#9
Orang Asing.
“
Kenapa kau munculkan dirimu?”
“Karena
dia memang menginginkannya.”
“Kau
benar-benar mengambil resiko sangat besar. Kau bisa membahayakannya.”
***
Dia
mengenakan sweater wol berwarna zaitun dengan syal hitam membingkai ketat
lehernya. Tangan kirinya menggenggam sebuah buku yang dibatasi dengan ibu jari
untuk menandai halaman terakhir yang dia baca. Kacamata baca dia tenggerkan di
atas kepala. Pagi itu Kemung disapanya dengan pipi yang merona, mata bahagia,
dan tawa lepas Sadira. Alia mengamatinya dari bawah rumah pohon. Semenjak
pengakuan sore itu, Alia mencari tahu lelaki yang selalu Sadira ceritakan.

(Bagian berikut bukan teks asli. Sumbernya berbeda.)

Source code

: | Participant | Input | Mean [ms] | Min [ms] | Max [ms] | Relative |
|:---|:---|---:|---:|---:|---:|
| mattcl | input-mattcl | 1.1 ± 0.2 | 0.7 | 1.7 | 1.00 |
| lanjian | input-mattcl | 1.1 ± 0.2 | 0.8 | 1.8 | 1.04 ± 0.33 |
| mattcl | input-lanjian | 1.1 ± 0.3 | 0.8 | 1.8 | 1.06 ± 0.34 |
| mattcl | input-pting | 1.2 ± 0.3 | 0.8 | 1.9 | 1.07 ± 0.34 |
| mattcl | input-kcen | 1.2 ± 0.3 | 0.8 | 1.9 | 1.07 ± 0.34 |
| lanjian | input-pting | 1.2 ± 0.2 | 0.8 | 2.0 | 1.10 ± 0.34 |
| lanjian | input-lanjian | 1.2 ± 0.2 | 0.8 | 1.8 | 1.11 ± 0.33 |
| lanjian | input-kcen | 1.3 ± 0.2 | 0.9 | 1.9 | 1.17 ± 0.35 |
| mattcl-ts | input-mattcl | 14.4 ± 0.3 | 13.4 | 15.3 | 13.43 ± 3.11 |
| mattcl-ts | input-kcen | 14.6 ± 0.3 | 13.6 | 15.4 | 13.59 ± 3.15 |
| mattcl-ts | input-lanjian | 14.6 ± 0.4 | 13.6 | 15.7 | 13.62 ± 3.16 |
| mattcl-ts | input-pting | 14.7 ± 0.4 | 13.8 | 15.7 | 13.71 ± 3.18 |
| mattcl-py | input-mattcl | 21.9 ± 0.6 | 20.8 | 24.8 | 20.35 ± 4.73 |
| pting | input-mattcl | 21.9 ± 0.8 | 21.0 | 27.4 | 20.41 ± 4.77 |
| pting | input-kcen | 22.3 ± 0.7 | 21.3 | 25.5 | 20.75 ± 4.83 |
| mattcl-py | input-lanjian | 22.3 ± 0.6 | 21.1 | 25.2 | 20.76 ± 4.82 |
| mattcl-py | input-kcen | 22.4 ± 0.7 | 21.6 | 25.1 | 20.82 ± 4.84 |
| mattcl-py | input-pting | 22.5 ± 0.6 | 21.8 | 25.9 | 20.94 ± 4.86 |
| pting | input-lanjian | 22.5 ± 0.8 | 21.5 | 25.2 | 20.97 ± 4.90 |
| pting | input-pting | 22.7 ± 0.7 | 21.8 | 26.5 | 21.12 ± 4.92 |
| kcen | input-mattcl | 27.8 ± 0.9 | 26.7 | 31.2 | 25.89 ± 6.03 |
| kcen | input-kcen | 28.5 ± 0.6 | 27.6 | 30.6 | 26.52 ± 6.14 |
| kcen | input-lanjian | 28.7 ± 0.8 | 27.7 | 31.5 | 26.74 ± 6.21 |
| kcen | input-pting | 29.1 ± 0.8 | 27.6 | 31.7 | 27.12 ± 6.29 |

Siapa dia? Dan darimana dia datang?
“Al, akhirnya pintu hati ini telah terbuka. Nampak
seseorang telah menemukan kuncinya. Padahal aku sudah membuang kunci itu ke
samudra hindia dan menanamkannya di dasar lautan. Dia pasti berusaha sangat
keras untuk bisa mendapatkannya.”
Tak banyak
informasi yang bisa Alia dapatkan selain cerita Sadira setiap bertemu dengan
orang asing yang dia akui bernama Gasta itu. Sadira selalu menceritakannya penuh
semangat dengan satu nafas. Bagaimana caranya berjalan, mengikat sepatu dengan
gigi, memberikan lelucon, sarkastiknya, lagu-lagu yang dimainkan dari harmonika,
berpetualang bersama, melindunginya dari bahaya, semua diutarakan sangat
detail.
Aku butuh
waktu untuk menerima keberadaan orang asing itu. Sampai kapan aku harus
berpura-pura menerima keberadaannya? Tapi selama Sadira bahagia, aku bisa apa.
Alia.
***
Pagi ini
Sadira bangun lebih awal. Dia memakai baju hangat yang tebal. Udara yang dingin
membuat nafasnya mengeluarkan embun. Alia sedang bebenah. Dia memasak menu baru
untuk Kemung. Sadira membantu mengiris tomat dan beberapa selada. Mereka akan
membuat salad buah. Jendela dapur berada di sisi kanan berhadapan dengan pagar
utama. Sadira terus saja melihat ke luar melalui jendela. “Gasta lama sekali.”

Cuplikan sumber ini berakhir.